The lady suffered from severe mesenteric arteriosclerosis. We depend on three main arteries to feed the bowels; the celiac, SMA, and IMA. Her celiac artery and SMA were both occluded by thrombus. Her IMA was open and there was a giant meandering mesenteric artery that had developed over the years to compensate for her lack of flow through the other main trunks. So when I performed an oncologic resection of her right colon cancer, I basically transected that lifeline of blood coming over from her IMA to feed her small bowel. When I scrubbed back in, her remaining intestine was starting to look worse. She didn’t have a lot of time. She was about to infarct her entire intestinal tract.

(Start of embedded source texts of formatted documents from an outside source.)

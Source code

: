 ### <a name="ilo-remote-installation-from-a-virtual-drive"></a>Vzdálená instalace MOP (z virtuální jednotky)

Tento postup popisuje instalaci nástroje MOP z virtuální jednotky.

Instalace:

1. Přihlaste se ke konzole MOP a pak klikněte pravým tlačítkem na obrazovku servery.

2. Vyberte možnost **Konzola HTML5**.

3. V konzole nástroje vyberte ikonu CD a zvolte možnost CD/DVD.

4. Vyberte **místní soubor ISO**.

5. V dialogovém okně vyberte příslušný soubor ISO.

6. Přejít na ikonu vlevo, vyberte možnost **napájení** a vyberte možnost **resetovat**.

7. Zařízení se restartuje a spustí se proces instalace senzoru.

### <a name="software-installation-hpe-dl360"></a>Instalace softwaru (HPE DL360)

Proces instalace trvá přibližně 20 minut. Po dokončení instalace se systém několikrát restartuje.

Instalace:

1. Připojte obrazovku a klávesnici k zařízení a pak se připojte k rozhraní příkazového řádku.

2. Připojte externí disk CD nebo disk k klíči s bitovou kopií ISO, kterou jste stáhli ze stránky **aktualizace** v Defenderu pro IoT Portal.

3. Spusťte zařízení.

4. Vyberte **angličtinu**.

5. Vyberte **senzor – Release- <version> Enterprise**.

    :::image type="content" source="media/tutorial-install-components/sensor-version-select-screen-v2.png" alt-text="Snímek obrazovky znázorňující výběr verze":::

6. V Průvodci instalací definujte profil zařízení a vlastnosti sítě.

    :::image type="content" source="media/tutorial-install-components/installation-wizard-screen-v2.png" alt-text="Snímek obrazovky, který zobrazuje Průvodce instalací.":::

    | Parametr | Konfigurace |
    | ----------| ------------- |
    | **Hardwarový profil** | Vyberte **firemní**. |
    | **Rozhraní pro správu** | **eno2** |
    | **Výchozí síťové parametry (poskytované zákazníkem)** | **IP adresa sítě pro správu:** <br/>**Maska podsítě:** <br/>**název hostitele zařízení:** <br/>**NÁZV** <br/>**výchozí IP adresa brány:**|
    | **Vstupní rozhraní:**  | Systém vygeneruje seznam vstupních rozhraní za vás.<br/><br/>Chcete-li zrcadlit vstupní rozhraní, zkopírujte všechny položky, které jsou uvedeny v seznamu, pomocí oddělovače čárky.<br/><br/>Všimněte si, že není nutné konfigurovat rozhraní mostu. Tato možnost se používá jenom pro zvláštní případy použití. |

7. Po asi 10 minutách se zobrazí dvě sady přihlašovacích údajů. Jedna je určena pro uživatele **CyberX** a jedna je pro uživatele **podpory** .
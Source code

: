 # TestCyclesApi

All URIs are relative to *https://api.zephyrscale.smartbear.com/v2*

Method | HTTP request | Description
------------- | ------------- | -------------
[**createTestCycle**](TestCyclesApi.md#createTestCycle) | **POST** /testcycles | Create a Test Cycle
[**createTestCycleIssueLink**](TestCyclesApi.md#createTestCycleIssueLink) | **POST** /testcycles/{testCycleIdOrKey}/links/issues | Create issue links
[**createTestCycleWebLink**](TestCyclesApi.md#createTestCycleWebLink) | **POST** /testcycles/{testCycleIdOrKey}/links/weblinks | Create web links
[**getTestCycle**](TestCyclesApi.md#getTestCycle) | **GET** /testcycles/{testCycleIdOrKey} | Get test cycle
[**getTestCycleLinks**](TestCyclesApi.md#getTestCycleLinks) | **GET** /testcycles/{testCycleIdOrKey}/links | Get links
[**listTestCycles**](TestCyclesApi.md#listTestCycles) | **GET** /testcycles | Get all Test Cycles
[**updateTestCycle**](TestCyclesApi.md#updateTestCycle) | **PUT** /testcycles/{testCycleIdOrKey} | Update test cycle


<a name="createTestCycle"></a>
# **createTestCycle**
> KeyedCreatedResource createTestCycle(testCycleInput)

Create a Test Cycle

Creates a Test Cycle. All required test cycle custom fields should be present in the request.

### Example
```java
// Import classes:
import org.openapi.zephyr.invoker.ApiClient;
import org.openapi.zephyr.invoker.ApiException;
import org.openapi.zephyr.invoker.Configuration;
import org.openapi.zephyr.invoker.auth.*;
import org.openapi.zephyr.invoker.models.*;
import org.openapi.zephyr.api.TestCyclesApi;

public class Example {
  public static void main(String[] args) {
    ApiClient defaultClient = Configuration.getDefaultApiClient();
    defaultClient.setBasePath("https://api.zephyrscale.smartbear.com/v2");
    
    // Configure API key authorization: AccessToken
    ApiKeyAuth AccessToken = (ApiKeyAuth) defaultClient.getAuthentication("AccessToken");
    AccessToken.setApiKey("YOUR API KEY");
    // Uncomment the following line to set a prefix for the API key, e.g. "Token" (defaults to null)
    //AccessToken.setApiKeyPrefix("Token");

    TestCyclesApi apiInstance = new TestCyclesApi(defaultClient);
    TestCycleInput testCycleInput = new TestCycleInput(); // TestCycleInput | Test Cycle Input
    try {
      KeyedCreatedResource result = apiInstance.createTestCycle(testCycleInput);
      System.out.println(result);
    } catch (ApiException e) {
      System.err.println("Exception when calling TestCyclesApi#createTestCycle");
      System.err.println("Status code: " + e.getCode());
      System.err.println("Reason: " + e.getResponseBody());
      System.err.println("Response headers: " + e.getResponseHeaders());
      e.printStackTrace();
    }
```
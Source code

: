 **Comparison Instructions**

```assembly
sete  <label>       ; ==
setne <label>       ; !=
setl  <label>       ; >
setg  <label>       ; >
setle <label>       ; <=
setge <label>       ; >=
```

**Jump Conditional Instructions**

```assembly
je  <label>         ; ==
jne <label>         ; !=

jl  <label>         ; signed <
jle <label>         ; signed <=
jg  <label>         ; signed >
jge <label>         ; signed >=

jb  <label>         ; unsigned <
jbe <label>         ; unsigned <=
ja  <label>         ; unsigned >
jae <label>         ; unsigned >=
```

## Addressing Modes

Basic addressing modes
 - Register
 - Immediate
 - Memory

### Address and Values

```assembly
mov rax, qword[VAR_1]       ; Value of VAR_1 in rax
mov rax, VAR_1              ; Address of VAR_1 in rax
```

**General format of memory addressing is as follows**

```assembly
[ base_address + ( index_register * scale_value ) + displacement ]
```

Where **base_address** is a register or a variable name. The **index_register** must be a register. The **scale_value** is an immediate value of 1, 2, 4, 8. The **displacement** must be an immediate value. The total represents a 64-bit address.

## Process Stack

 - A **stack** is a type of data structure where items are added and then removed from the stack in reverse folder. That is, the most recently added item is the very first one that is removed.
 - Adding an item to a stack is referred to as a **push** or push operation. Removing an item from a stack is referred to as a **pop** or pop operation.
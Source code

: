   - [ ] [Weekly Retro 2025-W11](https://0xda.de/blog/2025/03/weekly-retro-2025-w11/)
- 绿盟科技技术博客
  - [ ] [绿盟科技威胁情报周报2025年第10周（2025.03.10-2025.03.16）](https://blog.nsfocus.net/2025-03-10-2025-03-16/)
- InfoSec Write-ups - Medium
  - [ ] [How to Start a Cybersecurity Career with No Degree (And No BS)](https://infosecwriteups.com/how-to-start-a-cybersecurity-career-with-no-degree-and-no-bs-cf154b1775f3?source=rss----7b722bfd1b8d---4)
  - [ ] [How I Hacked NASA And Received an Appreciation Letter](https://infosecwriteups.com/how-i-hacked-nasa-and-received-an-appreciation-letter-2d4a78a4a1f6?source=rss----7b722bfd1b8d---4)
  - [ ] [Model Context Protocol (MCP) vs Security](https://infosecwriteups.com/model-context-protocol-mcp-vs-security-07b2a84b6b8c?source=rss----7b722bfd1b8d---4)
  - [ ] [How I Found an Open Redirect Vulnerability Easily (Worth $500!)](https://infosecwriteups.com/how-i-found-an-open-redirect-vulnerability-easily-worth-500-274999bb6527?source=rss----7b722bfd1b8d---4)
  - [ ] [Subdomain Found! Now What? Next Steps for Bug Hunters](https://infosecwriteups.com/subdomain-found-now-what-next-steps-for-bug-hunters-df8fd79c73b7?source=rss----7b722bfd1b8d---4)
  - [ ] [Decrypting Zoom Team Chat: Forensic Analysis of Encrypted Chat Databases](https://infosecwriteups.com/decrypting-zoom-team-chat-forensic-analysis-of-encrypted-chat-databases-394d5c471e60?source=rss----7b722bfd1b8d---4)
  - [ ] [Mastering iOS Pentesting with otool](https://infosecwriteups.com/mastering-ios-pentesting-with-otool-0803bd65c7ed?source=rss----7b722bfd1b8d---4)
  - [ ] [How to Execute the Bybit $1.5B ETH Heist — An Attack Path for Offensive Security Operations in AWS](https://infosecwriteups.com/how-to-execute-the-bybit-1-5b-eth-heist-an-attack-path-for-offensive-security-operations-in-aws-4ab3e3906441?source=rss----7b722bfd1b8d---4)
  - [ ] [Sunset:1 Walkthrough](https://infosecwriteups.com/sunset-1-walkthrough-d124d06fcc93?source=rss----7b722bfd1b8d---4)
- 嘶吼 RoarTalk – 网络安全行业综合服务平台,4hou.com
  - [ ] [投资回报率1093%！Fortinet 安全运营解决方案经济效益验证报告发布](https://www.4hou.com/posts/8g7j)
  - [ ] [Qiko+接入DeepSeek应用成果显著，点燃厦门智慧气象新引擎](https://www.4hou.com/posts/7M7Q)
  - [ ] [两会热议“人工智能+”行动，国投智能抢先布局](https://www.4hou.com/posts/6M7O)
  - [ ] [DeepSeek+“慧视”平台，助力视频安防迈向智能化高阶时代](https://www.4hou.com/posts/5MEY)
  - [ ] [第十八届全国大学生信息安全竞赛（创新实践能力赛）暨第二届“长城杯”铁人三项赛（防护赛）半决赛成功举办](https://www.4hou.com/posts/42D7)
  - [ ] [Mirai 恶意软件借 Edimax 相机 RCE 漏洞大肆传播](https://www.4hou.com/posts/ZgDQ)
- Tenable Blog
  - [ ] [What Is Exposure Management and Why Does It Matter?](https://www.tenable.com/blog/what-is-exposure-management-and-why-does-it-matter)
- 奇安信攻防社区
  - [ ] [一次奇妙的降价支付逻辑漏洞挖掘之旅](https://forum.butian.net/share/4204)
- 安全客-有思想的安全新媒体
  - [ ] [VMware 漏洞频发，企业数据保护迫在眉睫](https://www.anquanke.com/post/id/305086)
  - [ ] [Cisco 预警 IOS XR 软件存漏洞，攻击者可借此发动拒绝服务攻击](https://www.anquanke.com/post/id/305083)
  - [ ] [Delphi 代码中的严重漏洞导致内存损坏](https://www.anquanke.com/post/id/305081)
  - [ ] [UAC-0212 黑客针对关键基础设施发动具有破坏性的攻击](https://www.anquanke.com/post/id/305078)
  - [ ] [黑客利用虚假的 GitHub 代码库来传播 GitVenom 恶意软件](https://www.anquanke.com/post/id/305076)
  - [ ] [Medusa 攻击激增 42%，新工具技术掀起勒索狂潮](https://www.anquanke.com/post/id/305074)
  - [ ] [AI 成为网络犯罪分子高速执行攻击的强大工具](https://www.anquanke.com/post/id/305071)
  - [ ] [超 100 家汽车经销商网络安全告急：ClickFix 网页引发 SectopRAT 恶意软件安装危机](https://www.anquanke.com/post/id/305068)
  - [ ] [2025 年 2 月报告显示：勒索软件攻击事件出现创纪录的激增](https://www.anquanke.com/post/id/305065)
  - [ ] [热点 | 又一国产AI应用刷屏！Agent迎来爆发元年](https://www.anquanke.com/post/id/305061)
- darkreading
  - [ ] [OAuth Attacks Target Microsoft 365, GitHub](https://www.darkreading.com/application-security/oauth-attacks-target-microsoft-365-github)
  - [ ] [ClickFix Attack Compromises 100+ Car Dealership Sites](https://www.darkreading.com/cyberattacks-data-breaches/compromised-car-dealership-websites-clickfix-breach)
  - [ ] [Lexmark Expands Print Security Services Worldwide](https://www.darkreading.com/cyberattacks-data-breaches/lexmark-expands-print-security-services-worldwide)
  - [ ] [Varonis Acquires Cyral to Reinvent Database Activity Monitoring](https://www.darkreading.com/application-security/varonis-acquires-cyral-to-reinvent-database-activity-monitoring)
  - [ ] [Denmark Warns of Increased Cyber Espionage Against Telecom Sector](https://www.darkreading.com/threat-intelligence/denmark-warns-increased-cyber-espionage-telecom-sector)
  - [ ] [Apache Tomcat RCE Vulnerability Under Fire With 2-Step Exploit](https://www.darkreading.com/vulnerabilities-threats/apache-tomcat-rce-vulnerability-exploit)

While I waited for the vascular surgeon to arrive, I dissected out the SMA origin and harvested some saphenous vein. Then we revascularized the SMA via a saphenous graft coming off the IMA. The next day, her stoma looked awful and I took her back for a second look. I resected another 6 feet of small bowel. The graft had clotted on the SMA side so I did a quick throbectomy to re-establish flow. I heparinized her and said a little prayer. The graft stayed open. She ended up leaving the hospital. Her life will never be normal again. She will suffer from short bowel syndrome and severe fluid/electrolyte disturbances from the high output stoma. The graft could shut down again anytime. But she made it through this battle. I’ll take it.

We wade into shark infested waters every time we press scalpel into flesh. Your eyes better be wide open and your head on a swivel. There’s no such thing as routine in general surgery. If you have masochistic tendencies, then by all means come join our club. Otherwise you might be better off in dermatology.

Jeffrey Parks is a general surgeon who blogs at Buckeye Surgeon.